Les modes de réalisation de la présente demande concernent un procédé de codage, un procédé de décodage et un dispositif électronique. Le procédé de codage consiste à : d'abord, acquérir une image à coder ; ensuite, générer une première matrice de carte de caractéristiques sur la base de ladite image, la première matrice de carte de caractéristiques comprenant des premières cartes de caractéristiques de canaux c ; ensuite, réaliser une fusion intragroupe sur un groupe de cartes de caractéristiques composé de premières cartes de caractéristiques de canaux k, de façon à obtenir une première caractéristique d'estimation d'entropie correspondant au groupe de cartes de caractéristiques, k étant inférieur à c ; ensuite, selon des premières caractéristiques d'estimation d'entropie, déterminer une distribution de probabilité correspondant à la première matrice de carte de caractéristiques, et coder la première matrice de carte de caractéristiques selon la distribution de probabilité, de façon à obtenir un flux de codes.
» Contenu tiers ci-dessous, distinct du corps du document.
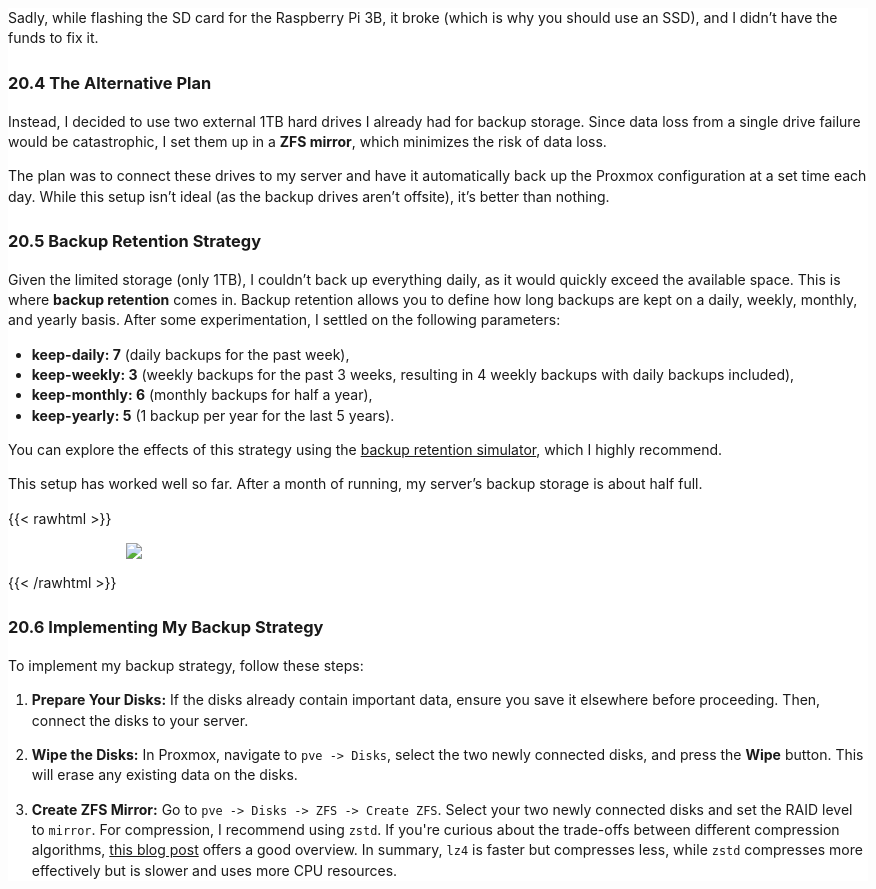Sadly, while flashing the SD card for the Raspberry Pi 3B, it broke (which is why you should use an SSD), and I didn’t have the funds to fix it.

### 20.4 The Alternative Plan

Instead, I decided to use two external 1TB hard drives I already had for backup storage. Since data loss from a single drive failure would be catastrophic, I set them up in a **ZFS mirror**, which minimizes the risk of data loss.

The plan was to connect these drives to my server and have it automatically back up the Proxmox configuration at a set time each day. While this setup isn’t ideal (as the backup drives aren’t offsite), it’s better than nothing.

### 20.5 Backup Retention Strategy

Given the limited storage (only 1TB), I couldn’t back up everything daily, as it would quickly exceed the available space. This is where **backup retention** comes in. Backup retention allows you to define how long backups are kept on a daily, weekly, monthly, and yearly basis. After some experimentation, I settled on the following parameters:
- **keep-daily: 7** (daily backups for the past week),
- **keep-weekly: 3** (weekly backups for the past 3 weeks, resulting in 4 weekly backups with daily backups included),
- **keep-monthly: 6** (monthly backups for half a year),
- **keep-yearly: 5** (1 backup per year for the last 5 years).

You can explore the effects of this strategy using the [backup retention simulator](https://pbs.proxmox.com/docs/prune-simulator/), which I highly recommend.

This setup has worked well so far. After a month of running, my server’s backup storage is about half full.

{{< rawhtml >}}
<figure>
    <img loading="lazy" style="display: block; margin-left: auto; margin-right: auto; width:80%" src="/attachments/backup_usage.jpg">
</figure>
{{< /rawhtml >}}

### 20.6 Implementing My Backup Strategy

To implement my backup strategy, follow these steps:

1. **Prepare Your Disks:**
   If the disks already contain important data, ensure you save it elsewhere before proceeding. Then, connect the disks to your server.

2. **Wipe the Disks:**
   In Proxmox, navigate to `pve -> Disks`, select the two newly connected disks, and press the **Wipe** button. This will erase any existing data on the disks.

3. **Create ZFS Mirror:**
   Go to `pve -> Disks -> ZFS -> Create ZFS`. Select your two newly connected disks and set the RAID level to `mirror`. For compression, I recommend using `zstd`. If you're curious about the trade-offs between different compression algorithms, [this blog post](https://manishrjain.com/compression-algo-moving-data) offers a good overview. In summary, `lz4` is faster but compresses less, while `zstd` compresses more effectively but is slower and uses more CPU resources.
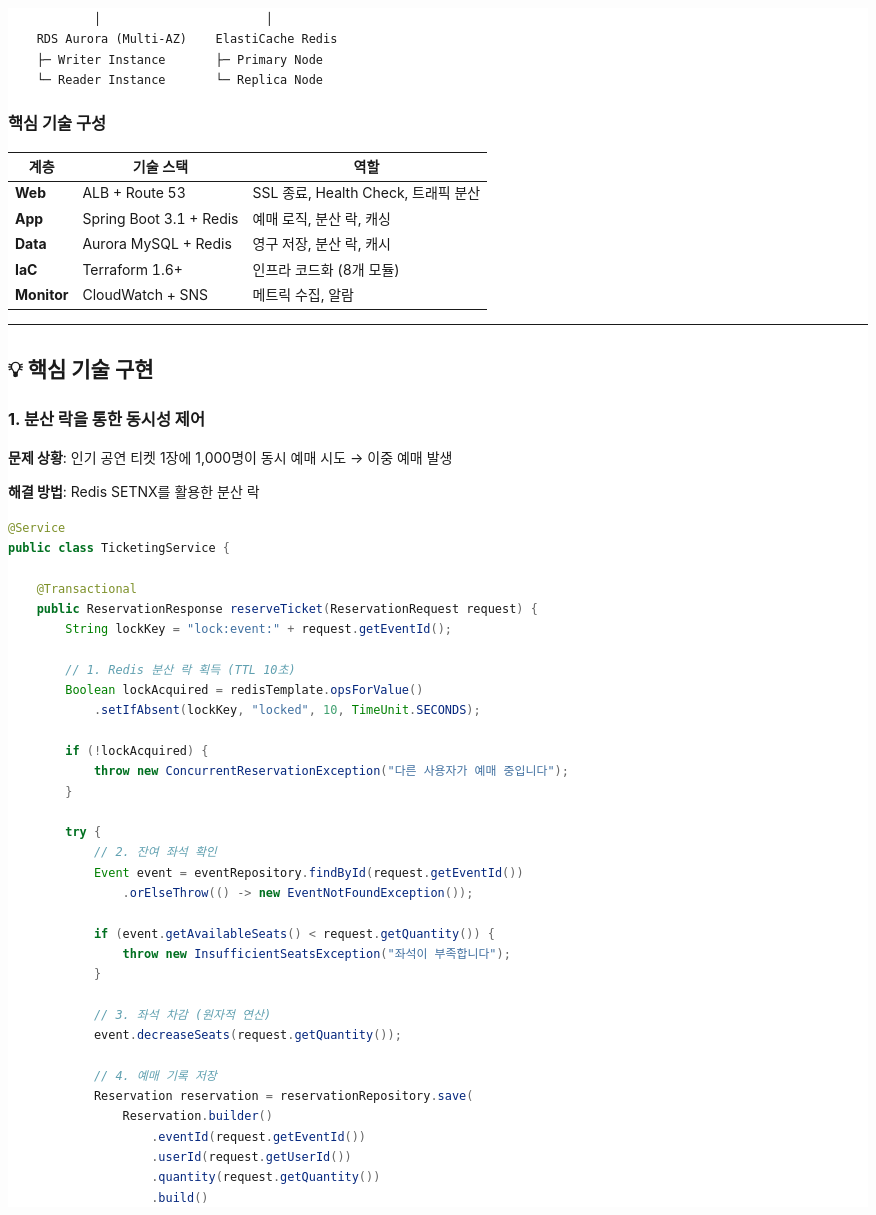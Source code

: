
 ```
            │                       │
    RDS Aurora (Multi-AZ)    ElastiCache Redis
    ├─ Writer Instance       ├─ Primary Node
    └─ Reader Instance       └─ Replica Node
```

### 핵심 기술 구성

| 계층 | 기술 스택 | 역할 |
|------|----------|------|
| **Web** | ALB + Route 53 | SSL 종료, Health Check, 트래픽 분산 |
| **App** | Spring Boot 3.1 + Redis | 예매 로직, 분산 락, 캐싱 |
| **Data** | Aurora MySQL + Redis | 영구 저장, 분산 락, 캐시 |
| **IaC** | Terraform 1.6+ | 인프라 코드화 (8개 모듈) |
| **Monitor** | CloudWatch + SNS | 메트릭 수집, 알람 |

---

## 💡 핵심 기술 구현

### 1. 분산 락을 통한 동시성 제어

**문제 상황**: 인기 공연 티켓 1장에 1,000명이 동시 예매 시도 → 이중 예매 발생

**해결 방법**: Redis SETNX를 활용한 분산 락

```java
@Service
public class TicketingService {
    
    @Transactional
    public ReservationResponse reserveTicket(ReservationRequest request) {
        String lockKey = "lock:event:" + request.getEventId();
        
        // 1. Redis 분산 락 획득 (TTL 10초)
        Boolean lockAcquired = redisTemplate.opsForValue()
            .setIfAbsent(lockKey, "locked", 10, TimeUnit.SECONDS);
        
        if (!lockAcquired) {
            throw new ConcurrentReservationException("다른 사용자가 예매 중입니다");
        }
        
        try {
            // 2. 잔여 좌석 확인
            Event event = eventRepository.findById(request.getEventId())
                .orElseThrow(() -> new EventNotFoundException());
            
            if (event.getAvailableSeats() < request.getQuantity()) {
                throw new InsufficientSeatsException("좌석이 부족합니다");
            }
            
            // 3. 좌석 차감 (원자적 연산)
            event.decreaseSeats(request.getQuantity());
            
            // 4. 예매 기록 저장
            Reservation reservation = reservationRepository.save(
                Reservation.builder()
                    .eventId(request.getEventId())
                    .userId(request.getUserId())
                    .quantity(request.getQuantity())
                    .build()
```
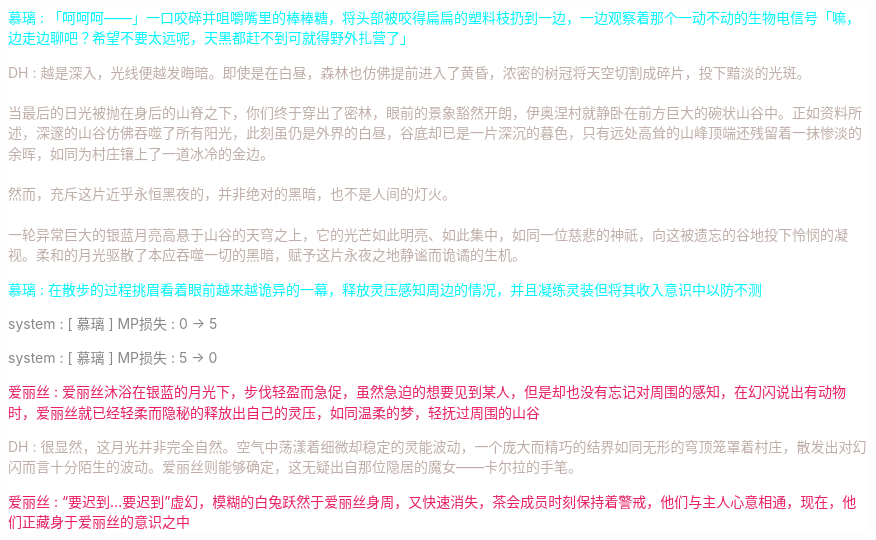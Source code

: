 <p style="color:#00f5fb;">
  <span>慕璃</span> :
  <span>
    「呵呵呵——」一口咬碎并咀嚼嘴里的棒棒糖，将头部被咬得扁扁的塑料枝扔到一边，一边观察着那个一动不动的生物电信号「嘛，边走边聊吧？希望不要太远呢，天黑都赶不到可就得野外扎营了」 
  </span>
</p>

<p style="color:#bfaea8;">
  <span>DH</span> :
  <span>
    越是深入，光线便越发晦暗。即使是在白昼，森林也仿佛提前进入了黄昏，浓密的树冠将天空切割成碎片，投下黯淡的光斑。<br><br>当最后的日光被抛在身后的山脊之下，你们终于穿出了密林，眼前的景象豁然开朗，伊奥涅村就静卧在前方巨大的碗状山谷中。正如资料所述，深邃的山谷仿佛吞噬了所有阳光，此刻虽仍是外界的白昼，谷底却已是一片深沉的暮色，只有远处高耸的山峰顶端还残留着一抹惨淡的余晖，如同为村庄镶上了一道冰冷的金边。<br><br>然而，充斥这片近乎永恒黑夜的，并非绝对的黑暗，也不是人间的灯火。<br><br>一轮异常巨大的银蓝月亮高悬于山谷的天穹之上，它的光芒如此明亮、如此集中，如同一位慈悲的神祇，向这被遗忘的谷地投下怜悯的凝视。柔和的月光驱散了本应吞噬一切的黑暗，赋予这片永夜之地静谧而诡谲的生机。 
  </span>
</p>

<p style="color:#00f5fb;">
  <span>慕璃</span> :
  <span>
    在散步的过程挑眉看着眼前越来越诡异的一幕，释放灵压感知周边的情况，并且凝练灵装但将其收入意识中以防不测 
  </span>
</p>

<p style="color:#888888;">
  <span>system</span> :
  <span>
    [ 慕璃 ] MP损失 : 0 → 5 
  </span>
</p>

<p style="color:#888888;">
  <span>system</span> :
  <span>
    [ 慕璃 ] MP损失 : 5 → 0 
  </span>
</p>

<p style="color:#e91e63;">
  <span>爱丽丝</span> :
  <span>
    爱丽丝沐浴在银蓝的月光下，步伐轻盈而急促，虽然急迫的想要见到某人，但是却也没有忘记对周围的感知，在幻闪说出有动物时，爱丽丝就已经轻柔而隐秘的释放出自己的灵压，如同温柔的梦，轻抚过周围的山谷 
  </span>
</p>

<p style="color:#bfaea8;">
  <span>DH</span> :
  <span>
    很显然，这月光并非完全自然。空气中荡漾着细微却稳定的灵能波动，一个庞大而精巧的结界如同无形的穹顶笼罩着村庄，散发出对幻闪而言十分陌生的波动。爱丽丝则能够确定，这无疑出自那位隐居的魔女——卡尔拉的手笔。 
  </span>
</p>

<p style="color:#e91e63;">
  <span>爱丽丝</span> :
  <span>
    “要迟到...要迟到”虚幻，模糊的白兔跃然于爱丽丝身周，又快速消失，茶会成员时刻保持着警戒，他们与主人心意相通，现在，他们正藏身于爱丽丝的意识之中 
  </span>
</p>
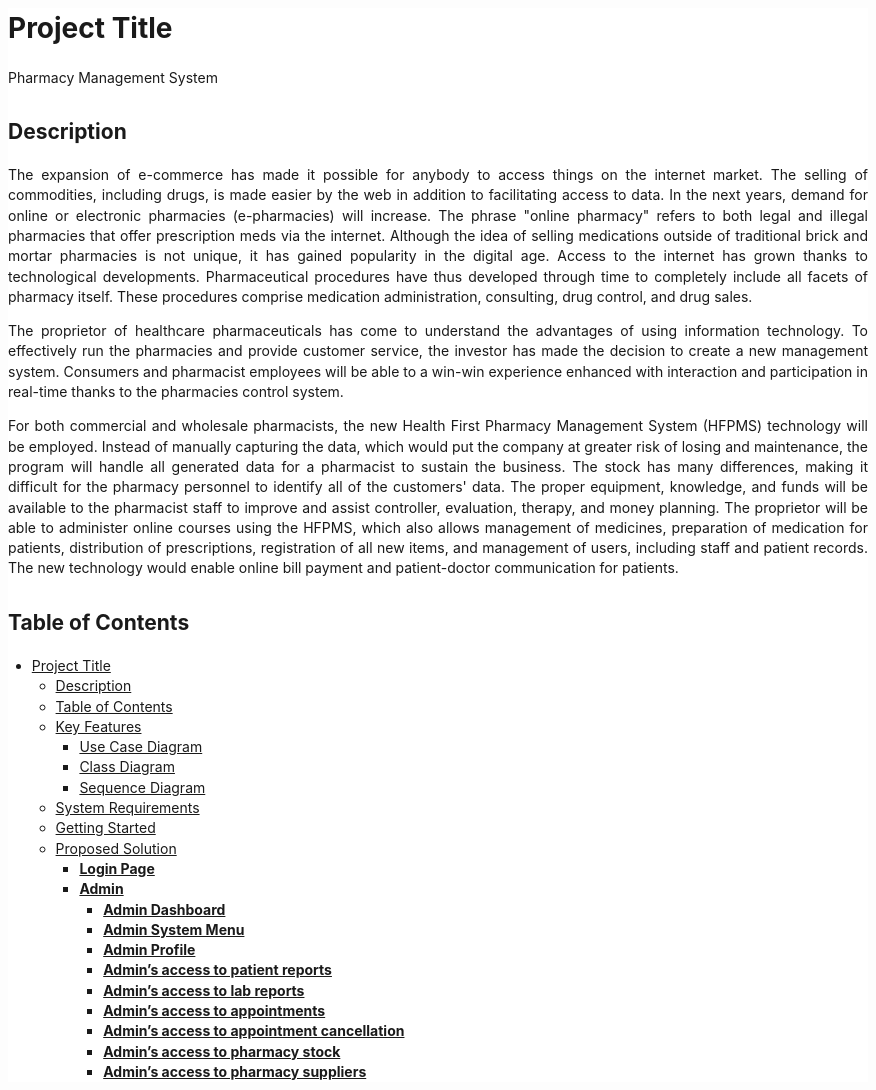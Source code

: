 # Project Title

Pharmacy Management System

## Description

<p align="justify">
The expansion of e-commerce has made it possible for anybody to access things on the internet market. The selling of commodities, including drugs, is made easier by the web in addition to facilitating access to data. In the next years, demand for online or electronic pharmacies (e-pharmacies) will increase. The phrase "online pharmacy" refers to both legal and illegal pharmacies that offer prescription meds via the internet. Although the idea of selling medications outside of traditional brick and mortar pharmacies is not unique, it has gained popularity in the digital age. Access to the internet has grown thanks to technological developments. Pharmaceutical procedures have thus developed through time to completely include all facets of pharmacy itself. These procedures comprise medication administration, consulting, drug control, and drug sales.

</p>

<p align="justify">
The proprietor of healthcare pharmaceuticals has come to understand the advantages of using information technology. To effectively run the pharmacies and provide customer service, the investor has made the decision to create a new management system. Consumers and pharmacist employees will be able to a win-win experience enhanced with interaction and participation in real-time thanks to the pharmacies control system.
</p>

<p align="justify">
For both commercial and wholesale pharmacists, the new Health First Pharmacy Management System (HFPMS) technology will be employed. Instead of manually capturing the data, which would put the company at greater risk of losing and maintenance, the program will handle all generated data for a pharmacist to sustain the business. The stock has many differences, making it difficult for the pharmacy personnel to identify all of the customers' data. The proper equipment, knowledge, and funds will be available to the pharmacist staff to improve and assist controller, evaluation, therapy, and money planning. The proprietor will be able to administer online courses using the HFPMS, which also allows management of medicines, preparation of medication for patients, distribution of prescriptions, registration of all new items, and management of users, including staff and patient records. The new technology would enable online bill payment and patient-doctor communication for patients.
</p>

## Table of Contents

- [Project Title](#project-title)
  - [Description](#description)
  - [Table of Contents](#table-of-contents)
  - [Key Features](#key-features)
    - [Use Case Diagram](#use-case-diagram)
    - [Class Diagram](#class-diagram)
    - [Sequence Diagram](#sequence-diagram)
  - [System Requirements](#system-requirements)
  - [Getting Started](#getting-started)
  - [Proposed Solution](#proposed-solution)
    - [**Login Page**](#login-page)
    - [**Admin**](#admin)
      - [**Admin Dashboard**](#admin-dashboard)
      - [**Admin System Menu**](#admin-system-menu)
      - [**Admin Profile**](#admin-profile)
      - [**Admin’s access to patient reports**](#admins-access-to-patient-reports)
      - [**Admin’s access to lab reports**](#admins-access-to-lab-reports)
      - [**Admin’s access to appointments**](#admins-access-to-appointments)
      - [**Admin’s access to appointment cancellation**](#admins-access-to-appointment-cancellation)
      - [**Admin’s access to pharmacy stock**](#admins-access-to-pharmacy-stock)
      - [**Admin’s access to pharmacy suppliers**](#admins-access-to-pharmacy-suppliers)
De cette manière, une caractéristique d'estimation d'entropie est déterminée par réalisation d'une fusion intragroupe à l'aide d'un groupe de cartes de caractéristiques composé de cartes de caractéristiques de certains canaux, et comparativement à la détermination d'une caractéristique d'estimation d'entropie par réalisation d'une fusion à l'aide de cartes de caractéristiques de tous les canaux, l'introduction d'informations invalides est réduite, réduisant ainsi la puissance de calcul de codage, et améliorant ainsi l'efficacité de codage.
PCT/CN2022/125944 2021-11-24 2022-10-18 Procédé de codage, procédé de décodage et dispositif électronique WO2023093377A1 (fr)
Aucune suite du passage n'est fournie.